── AVAILABLE DATA

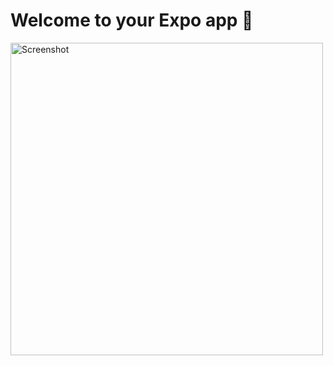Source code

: # Welcome to your Expo app 👋


<img src="https://github.com/khushi4452/React-Native-first-App.git/Screenshot%20(285).png" alt="Screenshot" width="500"/>



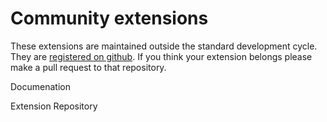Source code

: # Community extensions

These extensions are maintained outside the standard development cycle. They are [registered on github](https://github.com/open-contracting/extension_registry). If you think your extension belongs please make a pull request to that repository.


Documenation

Extension Repository


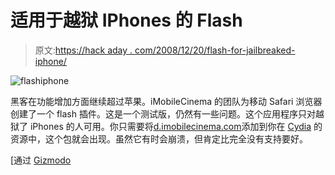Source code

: # 适用于越狱 IPhones 的 Flash

> 原文:[https://hack aday . com/2008/12/20/flash-for-jailbreaked-iphone/](https://hackaday.com/2008/12/20/flash-for-jailbroken-iphones/)

![flashiphone](../Images/8387dec15f741d4c5f281790ff915298.png "flashiphone")

黑客在功能增加方面继续超过苹果。iMobileCinema 的团队为移动 Safari 浏览器创建了一个 flash 插件。这是一个测试版，仍然有一些问题。这个应用程序只对越狱了 iPhones 的人可用。你只需要将[d.imobilecinema.com](http://imobilecinema.com/ "iMobileCinema - Any videos, in iPhone Safari.")添加到你在 [Cydia](http://www.appleiphoneapps.com/2008/07/how-to-use-cydia-a-walkthrough/) 的资源中，这个包就会出现。虽然它有时会崩溃，但肯定比完全没有支持要好。

[通过 [Gizmodo](http://gizmodo.com/5114810/flash-for-iphone-comes-via-jailbroken-imobilecinema-app "Flash For iPhone Comes Via Jailbroken iMobileCinema App")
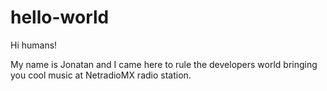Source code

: # hello-world

Hi humans!

My name is Jonatan and I came here to rule the developers world bringing you cool music at NetradioMX radio station.
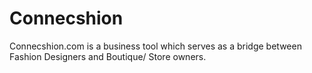 Connecshion
===========

Connecshion.com is a business tool which serves as a bridge between Fashion Designers and Boutique/ Store owners.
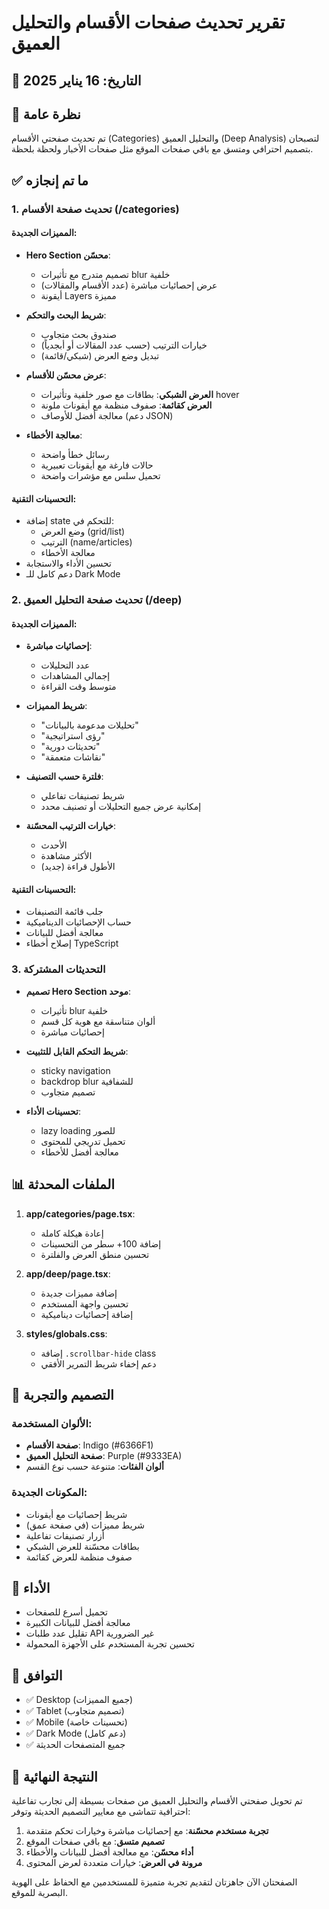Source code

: # تقرير تحديث صفحات الأقسام والتحليل العميق

## 📅 التاريخ: 16 يناير 2025

## 📝 نظرة عامة
تم تحديث صفحتي الأقسام (Categories) والتحليل العميق (Deep Analysis) لتصبحان بتصميم احترافي ومتسق مع باقي صفحات الموقع مثل صفحات الأخبار ولحظة بلحظة.

## ✅ ما تم إنجازه

### 1. **تحديث صفحة الأقسام (/categories)**

#### المميزات الجديدة:
- **Hero Section محسّن**:
  - تصميم متدرج مع تأثيرات blur خلفية
  - عرض إحصائيات مباشرة (عدد الأقسام والمقالات)
  - أيقونة Layers مميزة

- **شريط البحث والتحكم**:
  - صندوق بحث متجاوب
  - خيارات الترتيب (حسب عدد المقالات أو أبجدياً)
  - تبديل وضع العرض (شبكي/قائمة)

- **عرض محسّن للأقسام**:
  - **العرض الشبكي**: بطاقات مع صور خلفية وتأثيرات hover
  - **العرض كقائمة**: صفوف منظمة مع أيقونات ملونة
  - معالجة أفضل للأوصاف (دعم JSON)

- **معالجة الأخطاء**:
  - رسائل خطأ واضحة
  - حالات فارغة مع أيقونات تعبيرية
  - تحميل سلس مع مؤشرات واضحة

#### التحسينات التقنية:
- إضافة state للتحكم في:
  - وضع العرض (grid/list)
  - الترتيب (name/articles)
  - معالجة الأخطاء
- تحسين الأداء والاستجابة
- دعم كامل للـ Dark Mode

### 2. **تحديث صفحة التحليل العميق (/deep)**

#### المميزات الجديدة:
- **إحصائيات مباشرة**:
  - عدد التحليلات
  - إجمالي المشاهدات
  - متوسط وقت القراءة

- **شريط المميزات**:
  - "تحليلات مدعومة بالبيانات"
  - "رؤى استراتيجية"
  - "تحديثات دورية"
  - "نقاشات متعمقة"

- **فلترة حسب التصنيف**:
  - شريط تصنيفات تفاعلي
  - إمكانية عرض جميع التحليلات أو تصنيف محدد

- **خيارات الترتيب المحسّنة**:
  - الأحدث
  - الأكثر مشاهدة
  - الأطول قراءة (جديد)

#### التحسينات التقنية:
- جلب قائمة التصنيفات
- حساب الإحصائيات الديناميكية
- معالجة أفضل للبيانات
- إصلاح أخطاء TypeScript

### 3. **التحديثات المشتركة**

- **تصميم Hero Section موحد**:
  - تأثيرات blur خلفية
  - ألوان متناسقة مع هوية كل قسم
  - إحصائيات مباشرة

- **شريط التحكم القابل للتثبيت**:
  - sticky navigation
  - backdrop blur للشفافية
  - تصميم متجاوب

- **تحسينات الأداء**:
  - lazy loading للصور
  - تحميل تدريجي للمحتوى
  - معالجة أفضل للأخطاء

## 📊 الملفات المحدثة

1. **app/categories/page.tsx**:
   - إعادة هيكلة كاملة
   - إضافة 100+ سطر من التحسينات
   - تحسين منطق العرض والفلترة

2. **app/deep/page.tsx**:
   - إضافة مميزات جديدة
   - تحسين واجهة المستخدم
   - إضافة إحصائيات ديناميكية

3. **styles/globals.css**:
   - إضافة `.scrollbar-hide` class
   - دعم إخفاء شريط التمرير الأفقي

## 🎨 التصميم والتجربة

### الألوان المستخدمة:
- **صفحة الأقسام**: Indigo (#6366F1)
- **صفحة التحليل العميق**: Purple (#9333EA)
- **ألوان الفئات**: متنوعة حسب نوع القسم

### المكونات الجديدة:
- شريط إحصائيات مع أيقونات
- شريط مميزات (في صفحة عمق)
- أزرار تصنيفات تفاعلية
- بطاقات محسّنة للعرض الشبكي
- صفوف منظمة للعرض كقائمة

## 🚀 الأداء

- تحميل أسرع للصفحات
- معالجة أفضل للبيانات الكبيرة
- تقليل عدد طلبات API غير الضرورية
- تحسين تجربة المستخدم على الأجهزة المحمولة

## 📱 التوافق

- ✅ Desktop (جميع المميزات)
- ✅ Tablet (تصميم متجاوب)
- ✅ Mobile (تحسينات خاصة)
- ✅ Dark Mode (دعم كامل)
- ✅ جميع المتصفحات الحديثة

## 🎯 النتيجة النهائية

تم تحويل صفحتي الأقسام والتحليل العميق من صفحات بسيطة إلى تجارب تفاعلية احترافية تتماشى مع معايير التصميم الحديثة وتوفر:

1. **تجربة مستخدم محسّنة**: مع إحصائيات مباشرة وخيارات تحكم متقدمة
2. **تصميم متسق**: مع باقي صفحات الموقع
3. **أداء محسّن**: مع معالجة أفضل للبيانات والأخطاء
4. **مرونة في العرض**: خيارات متعددة لعرض المحتوى

الصفحتان الآن جاهزتان لتقديم تجربة متميزة للمستخدمين مع الحفاظ على الهوية البصرية للموقع. 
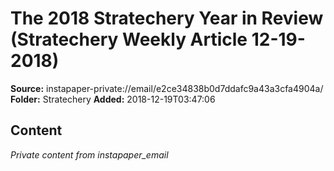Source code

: # The 2018 Stratechery Year in Review (Stratechery Weekly Article 12-19-2018)

**Source:** instapaper-private://email/e2ce34838b0d7ddafc9a43a3cfa4904a/
**Folder:** Stratechery
**Added:** 2018-12-19T03:47:06




## Content
*Private content from instapaper_email*
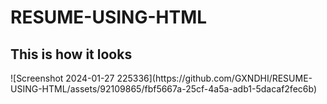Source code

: ﻿# RESUME-USING-HTML
<h2>This is how it looks</h2>
![Screenshot 2024-01-27 225336](https://github.com/GXNDHI/RESUME-USING-HTML/assets/92109865/fbf5667a-25cf-4a5a-adb1-5dacaf2fec6b)
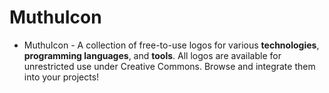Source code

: # MuthuIcon
- MuthuIcon - A collection of free-to-use logos for various **technologies**, **programming languages**, and **tools**. All logos are available for unrestricted use under Creative Commons. Browse and integrate them into your projects!
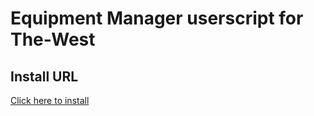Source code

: # Equipment Manager userscript for The-West

## Install URL

[Click here to install](https://the-west-scripts.github.io/Equipment-Manager/script.user.js)
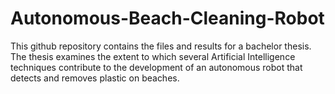 # Autonomous-Beach-Cleaning-Robot

This github repository contains the files and results for a bachelor thesis. The thesis examines the extent to which several Artificial Intelligence techniques contribute to the development of an autonomous robot that detects and removes plastic on beaches.

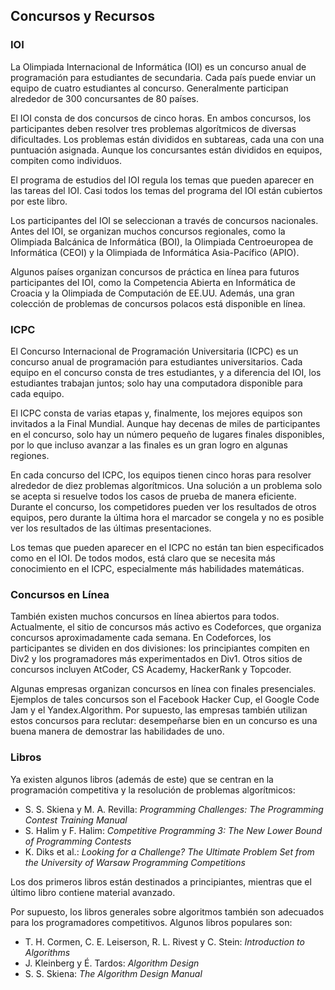 ## Concursos y Recursos

### IOI

La Olimpiada Internacional de Informática (IOI) es un concurso anual de programación para estudiantes de secundaria. Cada país puede enviar un equipo de cuatro estudiantes al concurso. Generalmente participan alrededor de 300 concursantes de 80 países.

El IOI consta de dos concursos de cinco horas. En ambos concursos, los participantes deben resolver tres problemas algorítmicos de diversas dificultades. Los problemas están divididos en subtareas, cada una con una puntuación asignada. Aunque los concursantes están divididos en equipos, compiten como individuos.

El programa de estudios del IOI regula los temas que pueden aparecer en las tareas del IOI. Casi todos los temas del programa del IOI están cubiertos por este libro.

Los participantes del IOI se seleccionan a través de concursos nacionales. Antes del IOI, se organizan muchos concursos regionales, como la Olimpiada Balcánica de Informática (BOI), la Olimpiada Centroeuropea de Informática (CEOI) y la Olimpiada de Informática Asia-Pacífico (APIO).

Algunos países organizan concursos de práctica en línea para futuros participantes del IOI, como la Competencia Abierta en Informática de Croacia y la Olimpiada de Computación de EE.UU. Además, una gran colección de problemas de concursos polacos está disponible en línea.

### ICPC

El Concurso Internacional de Programación Universitaria (ICPC) es un concurso anual de programación para estudiantes universitarios. Cada equipo en el concurso consta de tres estudiantes, y a diferencia del IOI, los estudiantes trabajan juntos; solo hay una computadora disponible para cada equipo.

El ICPC consta de varias etapas y, finalmente, los mejores equipos son invitados a la Final Mundial. Aunque hay decenas de miles de participantes en el concurso, solo hay un número pequeño de lugares finales disponibles, por lo que incluso avanzar a las finales es un gran logro en algunas regiones.

En cada concurso del ICPC, los equipos tienen cinco horas para resolver alrededor de diez problemas algorítmicos. Una solución a un problema solo se acepta si resuelve todos los casos de prueba de manera eficiente. Durante el concurso, los competidores pueden ver los resultados de otros equipos, pero durante la última hora el marcador se congela y no es posible ver los resultados de las últimas presentaciones.

Los temas que pueden aparecer en el ICPC no están tan bien especificados como en el IOI. De todos modos, está claro que se necesita más conocimiento en el ICPC, especialmente más habilidades matemáticas.

### Concursos en Línea

También existen muchos concursos en línea abiertos para todos. Actualmente, el sitio de concursos más activo es Codeforces, que organiza concursos aproximadamente cada semana. En Codeforces, los participantes se dividen en dos divisiones: los principiantes compiten en Div2 y los programadores más experimentados en Div1. Otros sitios de concursos incluyen AtCoder, CS Academy, HackerRank y Topcoder.

Algunas empresas organizan concursos en línea con finales presenciales. Ejemplos de tales concursos son el Facebook Hacker Cup, el Google Code Jam y el Yandex.Algorithm. Por supuesto, las empresas también utilizan estos concursos para reclutar: desempeñarse bien en un concurso es una buena manera de demostrar las habilidades de uno.

### Libros

Ya existen algunos libros (además de este) que se centran en la programación competitiva y la resolución de problemas algorítmicos:

- S. S. Skiena y M. A. Revilla: *Programming Challenges: The Programming Contest Training Manual*
- S. Halim y F. Halim: *Competitive Programming 3: The New Lower Bound of Programming Contests*
- K. Diks et al.: *Looking for a Challenge? The Ultimate Problem Set from the University of Warsaw Programming Competitions*

Los dos primeros libros están destinados a principiantes, mientras que el último libro contiene material avanzado.

Por supuesto, los libros generales sobre algoritmos también son adecuados para los programadores competitivos. Algunos libros populares son:

- T. H. Cormen, C. E. Leiserson, R. L. Rivest y C. Stein: *Introduction to Algorithms*
- J. Kleinberg y É. Tardos: *Algorithm Design*
- S. S. Skiena: *The Algorithm Design Manual*
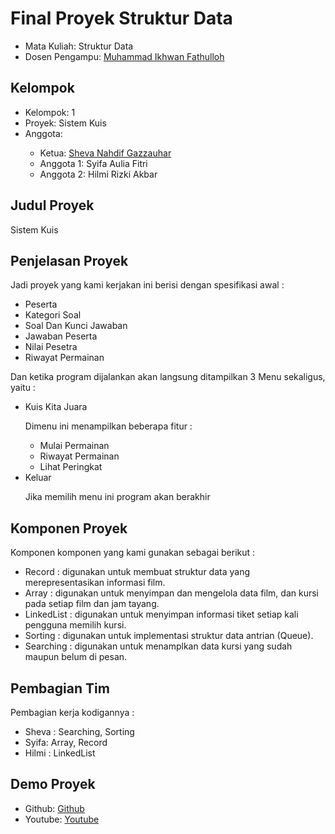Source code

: # Final Proyek Struktur Data
<ul>
  <li>Mata Kuliah: Struktur Data</li>
  <li>Dosen Pengampu: <a href="https://github.com/Muhammad-Ikhwan-Fathulloh">Muhammad Ikhwan Fathulloh</a></li>
</ul>

## Kelompok
<ul>
  <li>Kelompok: 1</li>
  <li>Proyek: Sistem Kuis</li>
  <li>Anggota:</li>
  <ul>
    <li>Ketua: <a href="https://github.com/nadhifsheva">Sheva Nahdif Gazzauhar</a></li>
    <li>Anggota 1: Syifa Aulia Fitri</a></li>
    <li>Anggota 2: Hilmi Rizki Akbar</a></li>
  </ul>
</ul>

## Judul Proyek
<p>Sistem Kuis</p>

## Penjelasan Proyek
<p>Jadi proyek yang kami kerjakan ini berisi dengan spesifikasi awal : </p>
<ul>
  <li>Peserta</li>
  <li>Kategori Soal</li>
  <li>Soal Dan Kunci Jawaban</li>
  <li>Jawaban Peserta</li>
  <li>Nilai Pesetra</li>
  <li>Riwayat Permainan</li>
</ul>

<p>Dan ketika program dijalankan akan langsung ditampilkan 3 Menu sekaligus, yaitu :</p>
<ul>
  <li>Kuis Kita Juara</li>
  <p>Dimenu ini menampilkan beberapa fitur : </p>
  <ul>
    <li>Mulai Permainan</li>
    <li>Riwayat Permainan</li>
    <li>Lihat Peringkat</li>
  </ul>
  <li>Keluar</li>
  <p>Jika memilih menu ini program akan berakhir</p>
</ul>

## Komponen Proyek
<p>Komponen komponen yang kami gunakan sebagai berikut :</p>
<ul>
  <li>Record : digunakan untuk membuat struktur data yang merepresentasikan informasi film.</li>
  <li>Array : digunakan untuk menyimpan dan mengelola data film, dan kursi pada setiap film dan jam tayang.</li>
  <li>LinkedList : digunakan untuk menyimpan informasi tiket setiap kali pengguna memilih kursi.</li>
  <li>Sorting : digunakan untuk implementasi struktur data antrian (Queue). </li>
  <li>Searching : digunakan untuk menamplkan data kursi yang sudah maupun belum di pesan.</li>
</ul>

## Pembagian Tim
<p>Pembagian kerja kodigannya : </p>
<ul>
  <li>Sheva : Searching, Sorting</li>
  <li>Syifa: Array, Record</li>
  <li>Hilmi : LinkedList</li>
</ul>

## Demo Proyek
<ul>
  <li>Github: <a href="https://github.com/nadhifsheva/Aplikasi-Sistem-Kuis/blob/main/Kuis_SD.java">Github</a></li>
  <li>Youtube: <a href="">Youtube</a></li>
</ul>
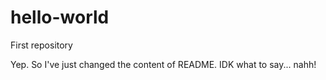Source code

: # hello-world
First repository


Yep. So I've just changed the content of README. IDK what to say...
nahh!
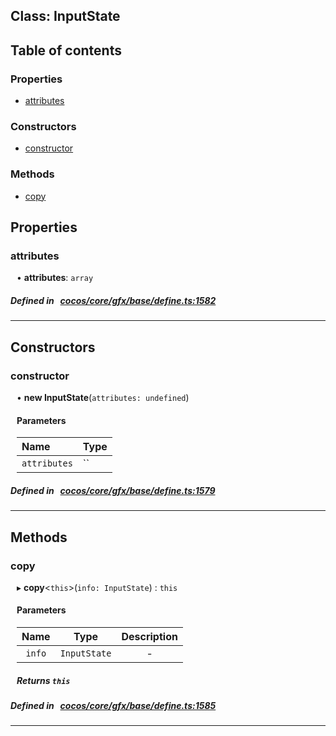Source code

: 
## Class: InputState





<div class="table-of-content">
<h2>Table of contents</h2>


### Properties

- [ attributes](#attributes)

### Constructors

- [ constructor](#constructor)

### Methods

- [ copy](#copy)
</div>

## Properties


### attributes
<div style="margin-left: 10px;">




•  **attributes**:
`array` 
</div>

##### Defined in &nbsp;   [cocos/core/gfx/base/define.ts:1582](https://github.com/cocos-creator/engine/blob/c7bf6b8a9/cocos/core/gfx/base/define.ts#L1582)&nbsp;


___

<!---->
## Constructors


### constructor
<div style="margin-left: 10px;">

• **new InputState**(`attributes: undefined`)

#### Parameters
| Name | Type |
| :------ | :------ |
| `attributes` | `` |





</div>

##### Defined in &nbsp;   [cocos/core/gfx/base/define.ts:1579](https://github.com/cocos-creator/engine/blob/c7bf6b8a9/cocos/core/gfx/base/define.ts#L1579)&nbsp;


---

<!---->
## Methods

### copy
<div style="margin-left: 10px;">

▸   **copy**<`this`\>(`info: InputState`) : `this`




<!---->
<!--    #### Returns `this` -->
<!---->

#### Parameters

| Name | Type | Description |
| :------: | :------: | :------: |
| `info` | `InputState` | - |



##### Returns `this`




</div>

##### Defined in &nbsp;   [cocos/core/gfx/base/define.ts:1585](https://github.com/cocos-creator/engine/blob/c7bf6b8a9/cocos/core/gfx/base/define.ts#L1585)&nbsp;
___
<!---->



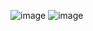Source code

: ![image](https://github.com/user-attachments/assets/a58f7f4b-54ff-4869-94c0-3d169b3a1eff)
![image](https://github.com/user-attachments/assets/387f9606-768c-480e-934d-88a9affb95ba)
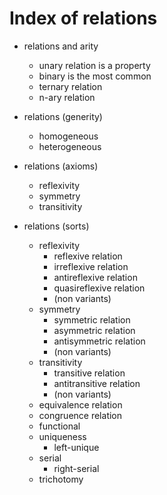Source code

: # Index of relations

* relations and arity
  - unary relation is a property
  - binary is the most common
  - ternary relation
  - n-ary relation

* relations (generity)
  - homogeneous
  - heterogeneous

* relations (axioms)
  - reflexivity
  - symmetry
  - transitivity

* relations (sorts)
  * reflexivity
    - reflexive relation
    - irreflexive relation
    - antireflexive relation
    - quasireflexive relation
    - (non variants)
  * symmetry
    - symmetric relation
    - asymmetric relation
    - antisymmetric relation
    - (non variants)
  * transitivity
    - transitive relation
    - antitransitive relation
    - (non variants)
  - equivalence relation
  - congruence relation
  - functional
  - uniqueness
    - left-unique
  - serial
    - right-serial
  - trichotomy

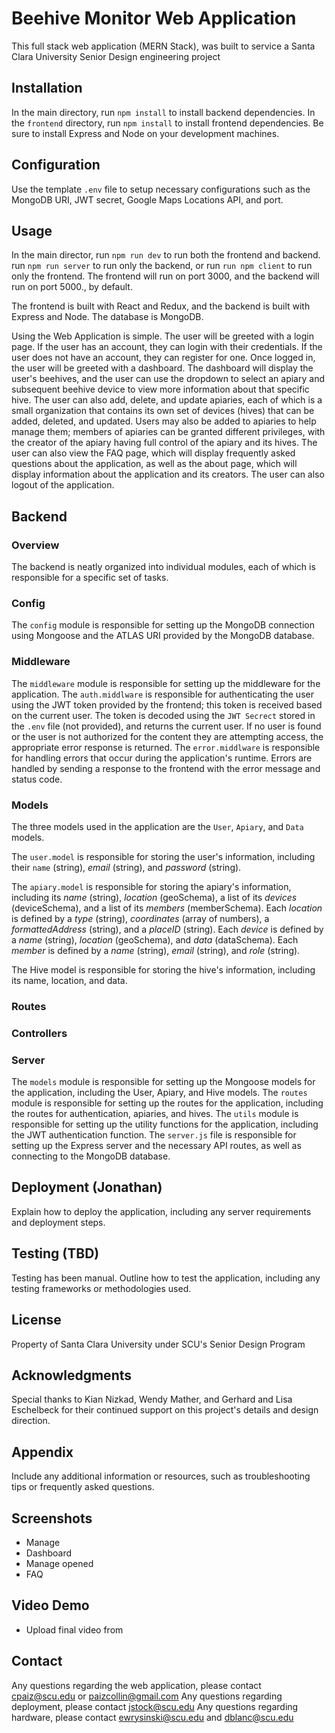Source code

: # Beehive Monitor Web Application

This full stack web application (MERN Stack), was built to service a Santa Clara University Senior Design engineering project

## Installation

In the main directory, run `npm install` to install backend dependencies. In the `frontend` directory, run `npm install` to install frontend dependencies. Be sure to install Express and Node on your development machines.

## Configuration

Use the template `.env` file to setup necessary configurations such as the MongoDB URI, JWT secret, Google Maps Locations API, and port.

## Usage

In the main director, run `npm run dev` to run both the frontend and backend. run `npm run server` to run only the backend, or run `run npm client` to run only the frontend. The frontend will run on port 3000, and the backend will run on port 5000., by default.

The frontend is built with React and Redux, and the backend is built with Express and Node. The database is MongoDB.

Using the Web Application is simple. The user will be greeted with a login page. If the user has an account, they can login with their credentials. If the user does not have an account, they can register for one. Once logged in, the user will be greeted with a dashboard. The dashboard will display the user's beehives, and the user can use the dropdown to select an apiary and subsequent beehive device to view more information about that specific hive. The user can also add, delete, and update apiaries, each of which is a small organization that contains its own set of devices (hives) that can be added, deleted, and updated. Users may also be added to apiaries to help manage them; members of apiaries can be granted different privileges, with the creator of the apiary having full control of the apiary and its hives. The user can also view the FAQ page, which will display frequently asked questions about the application, as well as the about page, which will display information about the application and its creators. The user can also logout of the application.

## Backend

### Overview

The backend is neatly organized into individual modules, each of which is responsible for a specific set of tasks.

### Config

The `config` module is responsible for setting up the MongoDB connection using Mongoose and the ATLAS URI provided by the MongoDB database.

### Middleware

The `middleware` module is responsible for setting up the middleware for the application. The `auth.middlware` is responsible for authenticating the user using the JWT token provided by the frontend; this token is received based on the current user. The token is decoded using the `JWT Secrect` stored in the `.env` file (not provided), and returns the current user. If no user is found or the user is not authorized for the content they are attempting access, the appropriate error response is returned. The `error.middlware` is responsible for handling errors that occur during the application's runtime. Errors are handled by sending a response to the frontend with the error message and status code.

### Models

The three models used in the application are the `User`, `Apiary`, and `Data` models.

The `user.model` is responsible for storing the user's information, including their `name` (string), _email_ (string), and _password_ (string).

The `apiary.model` is responsible for storing the apiary's information, including its _name_ (string), _location_ (geoSchema), a list of its _devices_ (deviceSchema), and a list of its _members_ (memberSchema). Each _location_ is defined by a _type_ (string), _coordinates_ (array of numbers), a _formattedAddress_ (string), and a _placeID_ (string). Each _device_ is defined by a _name_ (string), _location_ (geoSchema), and _data_ (dataSchema). Each _member_ is defined by a _name_ (string), _email_ (string), and _role_ (string).

The Hive model is responsible for storing the hive's information, including its name, location, and data.

### Routes

### Controllers

### Server

The `models` module is responsible for setting up the Mongoose models for the application, including the User, Apiary, and Hive models. The `routes` module is responsible for setting up the routes for the application, including the routes for authentication, apiaries, and hives. The `utils` module is responsible for setting up the utility functions for the application, including the JWT authentication function. The `server.js` file is responsible for setting up the Express server and the necessary API routes, as well as connecting to the MongoDB database.

## Deployment (Jonathan)

Explain how to deploy the application, including any server requirements and deployment steps.

## Testing (TBD)

Testing has been manual. Outline how to test the application, including any testing frameworks or methodologies used.

## License

Property of Santa Clara University under SCU's Senior Design Program

## Acknowledgments

Special thanks to Kian Nizkad, Wendy Mather, and Gerhard and Lisa Eschelbeck for their continued support on this project's details and design direction.

## Appendix

Include any additional information or resources, such as troubleshooting tips or frequently asked questions.

## Screenshots

- Manage
- Dashboard
- Manage opened
- FAQ

## Video Demo

- Upload final video from

## Contact

Any questions regarding the web application, please contact cpaiz@scu.edu or paizcollin@gmail.com
Any questions regarding deployment, please contact jstock@scu.edu
Any questions regarding hardware, please contact ewrysinski@scu.edu and dblanc@scu.edu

────

* **ASSIGNMENT**
Your task for the entries above: copy exactly the span starting with the line with "<li>Kategori Soal</li>" and going on through the line with "## Komponen Proyek", both lines included, and nothing else.

* **RESPONSE TO THIS EXERCISE**
  <li>Kategori Soal</li>
  <li>Soal Dan Kunci Jawaban</li>
  <li>Jawaban Peserta</li>
  <li>Nilai Pesetra</li>
  <li>Riwayat Permainan</li>
</ul>

<p>Dan ketika program dijalankan akan langsung ditampilkan 3 Menu sekaligus, yaitu :</p>
<ul>
  <li>Kuis Kita Juara</li>
  <p>Dimenu ini menampilkan beberapa fitur : </p>
  <ul>
    <li>Mulai Permainan</li>
    <li>Riwayat Permainan</li>
    <li>Lihat Peringkat</li>
  </ul>
  <li>Keluar</li>
  <p>Jika memilih menu ini program akan berakhir</p>
</ul>

## Komponen Proyek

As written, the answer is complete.